JCU’s Associate Professor Lucas Cernusak is part of an international group of scientists who will look at the overall effects of elevated levels of atmospheric carbon dioxide on forest growth.
He said the atmospheric carbon dioxide concentration has risen from 280 parts per million before the industrial revolution to about 420 today.
“Plants interact directly with atmospheric carbon dioxide through the process of photosynthesis. Elevated atmospheric carbon dioxide can drive faster photosynthetic rates, but it has also caused warming of the atmosphere and land surface which can stress vegetation,” said Dr Cernusak.
He said the team of scientists will use a new Australian Research Council Discovery grant of more than $540,000 to examine the vapour pressure deficit (VPD) - a measure of the drying power of the atmosphere.

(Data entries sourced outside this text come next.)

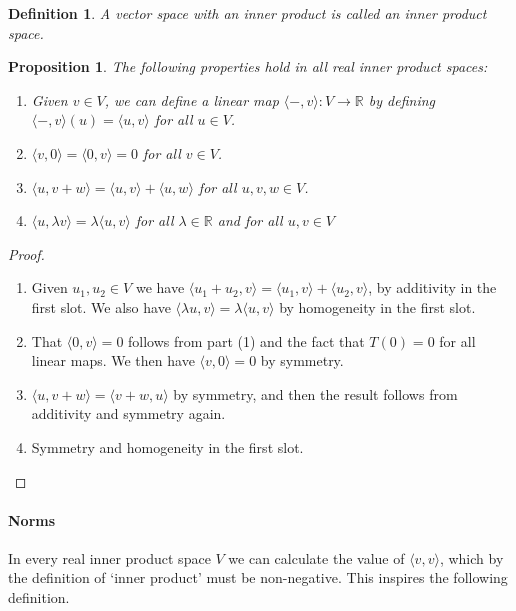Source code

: \documentclass{article}
\theoremstyle{plain}
\newtheorem{proposition}[theorem]{Proposition}{\bfseries}{\itshape}
\newtheorem{definition}[theorem]{Definition}{\bfseries}{\upshape}
\newcommand{\bR}{\mathbb{R}}
\begin{document}
\begin{definition}
A vector space with an inner product is called an \emph{inner product space}.  
\end{definition}

\begin{proposition}\label{P:LA4inner}
The following properties hold in all real inner product spaces:
\begin{enumerate}
\item Given $v\in V$, we can define a linear map $\langle -, v\rangle:V\to \bR$ by defining $\langle -, v\rangle(u) = \langle u, v\rangle$ for all $u\in V$.
\item $\langle v, 0 \rangle = \langle 0 , v\rangle = 0$ for all $v\in V$.
\item $\langle u, v+w\rangle = \langle u, v\rangle + \langle u, w\rangle$ for all $u,v,w\in V$. 
\item $\langle u,\lambda v\rangle   = \lambda\langle u,v\rangle  $ for all $\lambda\in \bR$ and for all $u,v\in V$
\end{enumerate}
\end{proposition}
\begin{proof}
\mbox{}
\begin{enumerate}
\item Given $u_1,u_2\in V$ we have $\langle u_1+u_2, v\rangle = \langle u_1, v\rangle + \langle u_2, v\rangle$, by additivity in the first slot. We also have $\langle \lambda u,v\rangle = \lambda \langle u, v \rangle$ by homogeneity in the first slot.
\item That $\langle 0 , v\rangle = 0 $ follows from part (1) and the fact that $T(0)= 0$ for all linear maps. We then have $\langle v , 0\rangle = 0$ by symmetry.
\item $\langle u, v+w\rangle = \langle v+w, u\rangle$ by symmetry, and then the result follows from additivity and symmetry again.
\item Symmetry and homogeneity in the first slot.
\end{enumerate}
\end{proof}

\paragraph{Norms}

In every real inner product space $V$ we can calculate the value of $\langle v, v\rangle$, which by the definition of `inner product'  must be non-negative. This inspires the following definition.
\end{document}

“We want to understand when and under what circumstances the negative impacts of high tropical temperatures and rising VPD can be expected to prevail over the positive impacts of CO2 fertilisation in tropical forests,” said Dr Cernusak.
He said understanding the conditions under which the competition between these drivers will swing in one direction or the other will improve understanding of the impact of global climate change on the composition and function of Australian and tropical rainforests globally.
“This will provide crucial information for land managers, conservation practitioners and the restoration sector to better prepare for the future,” said Dr Cernusak.